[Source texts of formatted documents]
■ ■ ■ ■ ■ ■ ■

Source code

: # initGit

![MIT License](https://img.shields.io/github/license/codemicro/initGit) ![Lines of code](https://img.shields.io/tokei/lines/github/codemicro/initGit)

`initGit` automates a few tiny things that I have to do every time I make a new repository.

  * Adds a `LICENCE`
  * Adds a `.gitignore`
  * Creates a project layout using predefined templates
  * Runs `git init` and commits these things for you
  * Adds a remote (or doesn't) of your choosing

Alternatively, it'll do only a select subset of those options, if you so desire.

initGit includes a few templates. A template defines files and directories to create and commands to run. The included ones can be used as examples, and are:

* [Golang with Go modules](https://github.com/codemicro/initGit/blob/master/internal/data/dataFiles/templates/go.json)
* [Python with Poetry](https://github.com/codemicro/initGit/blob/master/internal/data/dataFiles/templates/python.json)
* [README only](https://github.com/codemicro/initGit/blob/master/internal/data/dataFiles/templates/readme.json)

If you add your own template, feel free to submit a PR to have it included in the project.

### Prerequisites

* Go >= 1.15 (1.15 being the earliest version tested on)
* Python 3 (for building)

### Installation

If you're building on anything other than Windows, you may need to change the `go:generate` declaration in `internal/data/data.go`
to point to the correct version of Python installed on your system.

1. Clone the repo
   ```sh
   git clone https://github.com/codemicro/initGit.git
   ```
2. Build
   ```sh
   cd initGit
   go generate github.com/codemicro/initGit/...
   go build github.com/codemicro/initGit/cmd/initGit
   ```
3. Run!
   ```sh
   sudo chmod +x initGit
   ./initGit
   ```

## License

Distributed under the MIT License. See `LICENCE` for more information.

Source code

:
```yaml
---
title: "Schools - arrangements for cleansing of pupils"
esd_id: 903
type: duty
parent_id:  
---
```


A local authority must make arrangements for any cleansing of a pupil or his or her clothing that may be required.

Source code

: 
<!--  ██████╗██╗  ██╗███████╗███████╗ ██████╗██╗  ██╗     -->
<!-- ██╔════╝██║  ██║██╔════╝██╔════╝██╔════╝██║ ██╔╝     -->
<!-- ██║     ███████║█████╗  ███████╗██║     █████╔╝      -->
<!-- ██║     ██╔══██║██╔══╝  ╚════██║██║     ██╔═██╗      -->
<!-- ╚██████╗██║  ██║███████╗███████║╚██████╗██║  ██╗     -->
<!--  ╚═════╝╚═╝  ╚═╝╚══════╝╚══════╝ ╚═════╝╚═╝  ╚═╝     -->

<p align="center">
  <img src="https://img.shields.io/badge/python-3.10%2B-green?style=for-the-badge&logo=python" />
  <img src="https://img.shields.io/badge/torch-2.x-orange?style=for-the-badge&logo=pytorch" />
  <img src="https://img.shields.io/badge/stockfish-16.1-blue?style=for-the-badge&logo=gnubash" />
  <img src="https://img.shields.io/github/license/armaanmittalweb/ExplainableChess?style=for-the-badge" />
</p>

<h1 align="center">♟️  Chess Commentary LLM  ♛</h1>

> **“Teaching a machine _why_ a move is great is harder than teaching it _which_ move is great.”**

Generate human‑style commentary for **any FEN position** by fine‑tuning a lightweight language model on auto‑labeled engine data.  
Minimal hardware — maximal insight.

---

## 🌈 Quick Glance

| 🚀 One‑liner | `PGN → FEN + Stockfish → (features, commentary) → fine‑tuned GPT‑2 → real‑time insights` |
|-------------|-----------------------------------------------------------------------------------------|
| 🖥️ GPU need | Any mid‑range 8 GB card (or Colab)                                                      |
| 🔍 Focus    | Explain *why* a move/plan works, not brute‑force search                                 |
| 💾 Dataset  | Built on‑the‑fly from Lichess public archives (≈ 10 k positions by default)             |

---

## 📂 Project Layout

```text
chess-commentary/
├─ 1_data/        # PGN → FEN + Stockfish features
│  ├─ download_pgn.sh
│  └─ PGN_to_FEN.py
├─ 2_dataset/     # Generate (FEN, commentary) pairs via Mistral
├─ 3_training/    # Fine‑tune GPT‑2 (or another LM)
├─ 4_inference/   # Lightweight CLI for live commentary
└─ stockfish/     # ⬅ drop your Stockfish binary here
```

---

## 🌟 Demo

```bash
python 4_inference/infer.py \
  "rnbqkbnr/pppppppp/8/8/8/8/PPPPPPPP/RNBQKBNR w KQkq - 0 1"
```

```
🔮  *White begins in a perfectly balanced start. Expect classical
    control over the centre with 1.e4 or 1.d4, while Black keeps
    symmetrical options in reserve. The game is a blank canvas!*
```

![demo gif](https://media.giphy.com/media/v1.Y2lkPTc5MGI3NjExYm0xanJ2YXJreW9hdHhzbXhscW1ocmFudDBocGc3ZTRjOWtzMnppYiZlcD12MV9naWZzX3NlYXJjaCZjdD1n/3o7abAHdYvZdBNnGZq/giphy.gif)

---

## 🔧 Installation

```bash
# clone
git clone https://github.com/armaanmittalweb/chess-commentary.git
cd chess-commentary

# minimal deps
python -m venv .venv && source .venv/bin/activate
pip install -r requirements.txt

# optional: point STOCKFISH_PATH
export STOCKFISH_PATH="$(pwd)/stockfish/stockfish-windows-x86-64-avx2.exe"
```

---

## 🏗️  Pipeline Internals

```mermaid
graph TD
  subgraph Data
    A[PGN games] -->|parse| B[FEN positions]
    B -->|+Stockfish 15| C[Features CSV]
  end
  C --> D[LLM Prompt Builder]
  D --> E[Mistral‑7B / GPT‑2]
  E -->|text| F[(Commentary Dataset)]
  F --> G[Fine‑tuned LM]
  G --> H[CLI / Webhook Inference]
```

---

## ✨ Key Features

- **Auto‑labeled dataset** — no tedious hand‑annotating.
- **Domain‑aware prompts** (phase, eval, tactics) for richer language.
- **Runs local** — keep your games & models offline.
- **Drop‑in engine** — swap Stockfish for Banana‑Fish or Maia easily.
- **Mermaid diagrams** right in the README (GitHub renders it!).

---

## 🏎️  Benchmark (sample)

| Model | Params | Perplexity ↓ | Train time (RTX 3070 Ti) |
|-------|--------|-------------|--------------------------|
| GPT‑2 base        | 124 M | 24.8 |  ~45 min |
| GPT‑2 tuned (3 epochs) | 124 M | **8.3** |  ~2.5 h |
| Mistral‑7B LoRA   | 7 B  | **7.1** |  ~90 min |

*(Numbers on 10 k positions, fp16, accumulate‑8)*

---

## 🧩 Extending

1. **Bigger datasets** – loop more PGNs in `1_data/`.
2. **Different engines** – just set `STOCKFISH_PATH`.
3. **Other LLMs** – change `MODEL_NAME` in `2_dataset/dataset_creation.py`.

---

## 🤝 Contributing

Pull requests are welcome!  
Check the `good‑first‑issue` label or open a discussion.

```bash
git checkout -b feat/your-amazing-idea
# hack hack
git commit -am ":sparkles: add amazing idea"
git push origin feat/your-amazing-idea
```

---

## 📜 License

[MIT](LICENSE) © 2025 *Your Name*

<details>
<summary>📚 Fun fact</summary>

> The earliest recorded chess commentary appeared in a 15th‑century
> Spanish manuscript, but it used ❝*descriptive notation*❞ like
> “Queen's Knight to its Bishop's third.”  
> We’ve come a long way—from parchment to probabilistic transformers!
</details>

■ ■ ■ ■ ■ ■ ■

Activity —
Identify the lines above that contain the word "Adds", then copy them.

Output for this exercise —
  * Adds a `LICENCE`
  * Adds a `.gitignore`
  * Adds a remote (or doesn't) of your choosing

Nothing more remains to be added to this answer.